What you should do. The answer must be every line below that contains the string "since".

Provided data.

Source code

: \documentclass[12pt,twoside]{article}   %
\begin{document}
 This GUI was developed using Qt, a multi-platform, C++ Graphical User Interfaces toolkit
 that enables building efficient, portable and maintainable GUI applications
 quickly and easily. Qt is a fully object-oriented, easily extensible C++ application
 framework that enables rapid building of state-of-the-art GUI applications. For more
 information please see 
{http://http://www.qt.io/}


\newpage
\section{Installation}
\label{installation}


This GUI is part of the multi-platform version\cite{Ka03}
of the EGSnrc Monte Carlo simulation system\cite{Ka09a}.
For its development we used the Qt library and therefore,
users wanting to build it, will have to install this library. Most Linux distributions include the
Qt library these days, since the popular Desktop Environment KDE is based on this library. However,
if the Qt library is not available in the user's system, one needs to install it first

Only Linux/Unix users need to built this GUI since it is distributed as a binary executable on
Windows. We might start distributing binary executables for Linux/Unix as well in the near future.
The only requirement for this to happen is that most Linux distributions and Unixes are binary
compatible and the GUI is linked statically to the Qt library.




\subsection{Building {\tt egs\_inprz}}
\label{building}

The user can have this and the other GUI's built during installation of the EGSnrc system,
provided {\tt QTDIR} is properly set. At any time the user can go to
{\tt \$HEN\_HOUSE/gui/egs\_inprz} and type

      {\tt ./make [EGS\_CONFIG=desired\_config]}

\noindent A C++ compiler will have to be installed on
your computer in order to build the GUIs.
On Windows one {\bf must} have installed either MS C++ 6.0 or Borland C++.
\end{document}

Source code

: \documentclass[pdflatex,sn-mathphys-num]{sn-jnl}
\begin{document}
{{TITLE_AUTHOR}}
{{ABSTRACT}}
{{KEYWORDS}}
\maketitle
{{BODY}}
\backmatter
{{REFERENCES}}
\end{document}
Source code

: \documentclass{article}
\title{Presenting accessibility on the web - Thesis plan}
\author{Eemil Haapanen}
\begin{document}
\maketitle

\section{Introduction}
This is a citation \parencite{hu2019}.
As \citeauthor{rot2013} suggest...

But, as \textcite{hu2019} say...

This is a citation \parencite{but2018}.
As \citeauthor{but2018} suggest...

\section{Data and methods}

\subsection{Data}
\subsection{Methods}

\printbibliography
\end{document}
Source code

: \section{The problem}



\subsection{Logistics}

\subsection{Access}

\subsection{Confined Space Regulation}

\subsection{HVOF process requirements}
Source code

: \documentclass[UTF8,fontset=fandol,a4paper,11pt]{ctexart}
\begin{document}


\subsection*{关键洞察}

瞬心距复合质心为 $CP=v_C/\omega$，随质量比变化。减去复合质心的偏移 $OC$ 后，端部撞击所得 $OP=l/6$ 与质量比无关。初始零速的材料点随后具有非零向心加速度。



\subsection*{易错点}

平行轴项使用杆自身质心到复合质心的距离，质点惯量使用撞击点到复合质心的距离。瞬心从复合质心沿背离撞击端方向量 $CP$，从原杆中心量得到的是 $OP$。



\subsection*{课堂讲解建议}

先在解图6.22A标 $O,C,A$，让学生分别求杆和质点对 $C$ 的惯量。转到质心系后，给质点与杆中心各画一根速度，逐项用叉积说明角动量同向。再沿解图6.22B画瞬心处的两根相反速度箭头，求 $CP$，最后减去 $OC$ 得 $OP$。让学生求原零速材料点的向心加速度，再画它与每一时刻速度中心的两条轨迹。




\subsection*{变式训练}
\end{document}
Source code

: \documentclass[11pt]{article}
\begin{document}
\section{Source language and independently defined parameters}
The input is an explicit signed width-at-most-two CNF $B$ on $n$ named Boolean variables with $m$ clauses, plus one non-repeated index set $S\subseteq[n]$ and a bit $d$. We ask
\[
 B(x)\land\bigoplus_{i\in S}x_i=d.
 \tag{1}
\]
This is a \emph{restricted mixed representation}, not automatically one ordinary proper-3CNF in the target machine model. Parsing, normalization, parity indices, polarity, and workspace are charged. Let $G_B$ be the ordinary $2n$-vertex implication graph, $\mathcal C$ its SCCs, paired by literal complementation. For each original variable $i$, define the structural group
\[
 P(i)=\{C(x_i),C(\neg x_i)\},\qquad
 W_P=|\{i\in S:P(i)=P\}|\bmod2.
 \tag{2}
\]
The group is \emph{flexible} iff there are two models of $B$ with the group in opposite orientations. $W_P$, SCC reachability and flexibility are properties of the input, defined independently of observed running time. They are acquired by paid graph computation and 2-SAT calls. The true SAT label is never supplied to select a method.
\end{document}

Worked solution.
Qt library these days, since the popular Desktop Environment KDE is based on this library. However,
Only Linux/Unix users need to built this GUI since it is distributed as a binary executable on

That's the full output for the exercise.